* [Task brief] The entries are to be duplicated exactly, though any picture in them must be omitted.

*** Records supplied ***

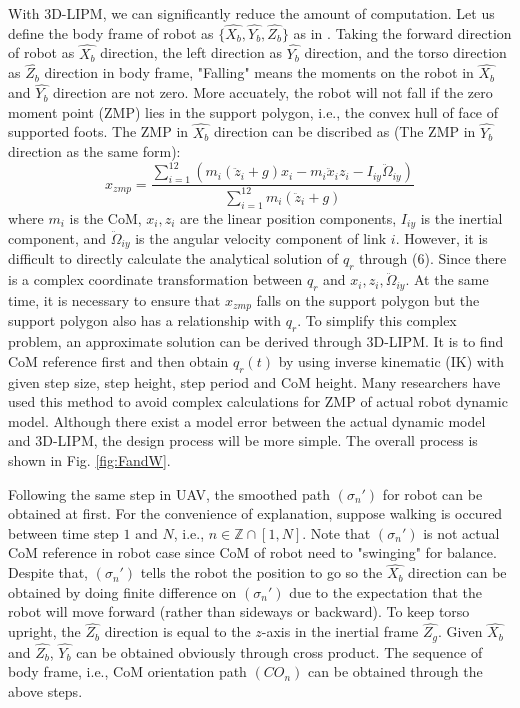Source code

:\documentclass{ieeeaccess}
\begin{document}
With 3D-LIPM, we can significantly reduce the amount of computation. Let us define the body frame of robot as $\{ \widehat{X_b}, \widehat{Y_b}, \widehat{Z_b} \}$ as in \cite{ourrobot}. Taking the forward direction of robot as $\widehat{X_b}$ direction, the left direction as $\widehat{Y_b}$ direction, and the torso direction as $\widehat{Z_b}$ direction in body frame, "Falling" means the moments on the robot in $\widehat{X_b}$ and $\widehat{Y_b}$ direction are not zero. More accuately, the robot will not fall if the zero moment point (ZMP) lies in the support polygon, i.e., the convex hull of face of supported foots. The ZMP in $\widehat{X_b}$ direction can be discribed as \cite{huang2001planning} (The ZMP in $\widehat{Y_b}$ direction as the same form):
\begin{equation}
    x_{zmp} = \frac{\sum_{i=1}^{12} (m_i(\ddot{z}_i+g)x_i - m_i\ddot{x}_iz_i - I_{iy}\ddot{\Omega}_{iy})}
                   {\sum_{i=1}^{12} m_i(\ddot{z}_i+g)}
\end{equation}
where $m_i$ is the CoM, $x_i, z_i$ are the linear position components, $I_{iy}$ is the inertial component, and $\ddot{\Omega}_{iy}$ is the angular velocity component of link $i$. However, it is difficult to directly calculate the analytical solution of $q_r$ through (6). Since there is a complex coordinate transformation between $q_r$ and $x_i, z_i, \ddot{\Omega}_{iy}$. At the same time, it is necessary to ensure that $x_{zmp}$ falls on the support polygon but the support polygon also has a relationship with $q_r$. To simplify this complex problem, an approximate solution can be derived through 3D-LIPM. It is to find CoM reference first and then obtain $q_r(t)$ by using inverse kinematic (IK) with given step size, step height, step period and CoM height. Many researchers have used this method to avoid complex calculations for ZMP of actual robot dynamic model. Although there exist a model error between the actual dynamic model and 3D-LIPM, the design process will be more simple. The overall process is shown in Fig. \ref{fig:FandW}.

Following the same step in UAV, the smoothed path $(\sigma_n')$ for robot can be obtained at first. For the convenience of explanation, suppose walking is occured between time step $1$ and $N$, i.e., $n\in\mathbb{Z}\cap[1,N]$. Note that $(\sigma_n')$ is not actual CoM reference in robot case since CoM of robot need to "swinging" for balance. Despite that, $(\sigma_n')$ tells the robot the position to go so the $\widehat{X_b}$ direction can be obtained by doing finite difference on $(\sigma_n')$ due to the expectation that the robot will move forward (rather than sideways or backward). To keep torso upright, the $\widehat{Z_b}$ direction is equal to the $z$-axis in the inertial frame $\widehat{Z_g}$. Given $\widehat{X_b}$ and $\widehat{Z_b}$, $\widehat{Y_b}$ can be obtained obviously through cross product. The sequence of body frame, i.e., CoM orientation path $(CO_n)$ can be obtained through the above steps.
\end{document}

*** End of Records supplied ***

* [Exercise answer]
Source code

:\documentclass{ieeeaccess}
\begin{document}
With 3D-LIPM, we can significantly reduce the amount of computation. Let us define the body frame of robot as $\{ \widehat{X_b}, \widehat{Y_b}, \widehat{Z_b} \}$ as in \cite{ourrobot}. Taking the forward direction of robot as $\widehat{X_b}$ direction, the left direction as $\widehat{Y_b}$ direction, and the torso direction as $\widehat{Z_b}$ direction in body frame, "Falling" means the moments on the robot in $\widehat{X_b}$ and $\widehat{Y_b}$ direction are not zero. More accuately, the robot will not fall if the zero moment point (ZMP) lies in the support polygon, i.e., the convex hull of face of supported foots. The ZMP in $\widehat{X_b}$ direction can be discribed as \cite{huang2001planning} (The ZMP in $\widehat{Y_b}$ direction as the same form):
\begin{equation}
    x_{zmp} = \frac{\sum_{i=1}^{12} (m_i(\ddot{z}_i+g)x_i - m_i\ddot{x}_iz_i - I_{iy}\ddot{\Omega}_{iy})}
                   {\sum_{i=1}^{12} m_i(\ddot{z}_i+g)}
\end{equation}
where $m_i$ is the CoM, $x_i, z_i$ are the linear position components, $I_{iy}$ is the inertial component, and $\ddot{\Omega}_{iy}$ is the angular velocity component of link $i$. However, it is difficult to directly calculate the analytical solution of $q_r$ through (6). Since there is a complex coordinate transformation between $q_r$ and $x_i, z_i, \ddot{\Omega}_{iy}$. At the same time, it is necessary to ensure that $x_{zmp}$ falls on the support polygon but the support polygon also has a relationship with $q_r$. To simplify this complex problem, an approximate solution can be derived through 3D-LIPM. It is to find CoM reference first and then obtain $q_r(t)$ by using inverse kinematic (IK) with given step size, step height, step period and CoM height. Many researchers have used this method to avoid complex calculations for ZMP of actual robot dynamic model. Although there exist a model error between the actual dynamic model and 3D-LIPM, the design process will be more simple. The overall process is shown in Fig. \ref{fig:FandW}.

Following the same step in UAV, the smoothed path $(\sigma_n')$ for robot can be obtained at first. For the convenience of explanation, suppose walking is occured between time step $1$ and $N$, i.e., $n\in\mathbb{Z}\cap[1,N]$. Note that $(\sigma_n')$ is not actual CoM reference in robot case since CoM of robot need to "swinging" for balance. Despite that, $(\sigma_n')$ tells the robot the position to go so the $\widehat{X_b}$ direction can be obtained by doing finite difference on $(\sigma_n')$ due to the expectation that the robot will move forward (rather than sideways or backward). To keep torso upright, the $\widehat{Z_b}$ direction is equal to the $z$-axis in the inertial frame $\widehat{Z_g}$. Given $\widehat{X_b}$ and $\widehat{Z_b}$, $\widehat{Y_b}$ can be obtained obviously through cross product. The sequence of body frame, i.e., CoM orientation path $(CO_n)$ can be obtained through the above steps.
\end{document}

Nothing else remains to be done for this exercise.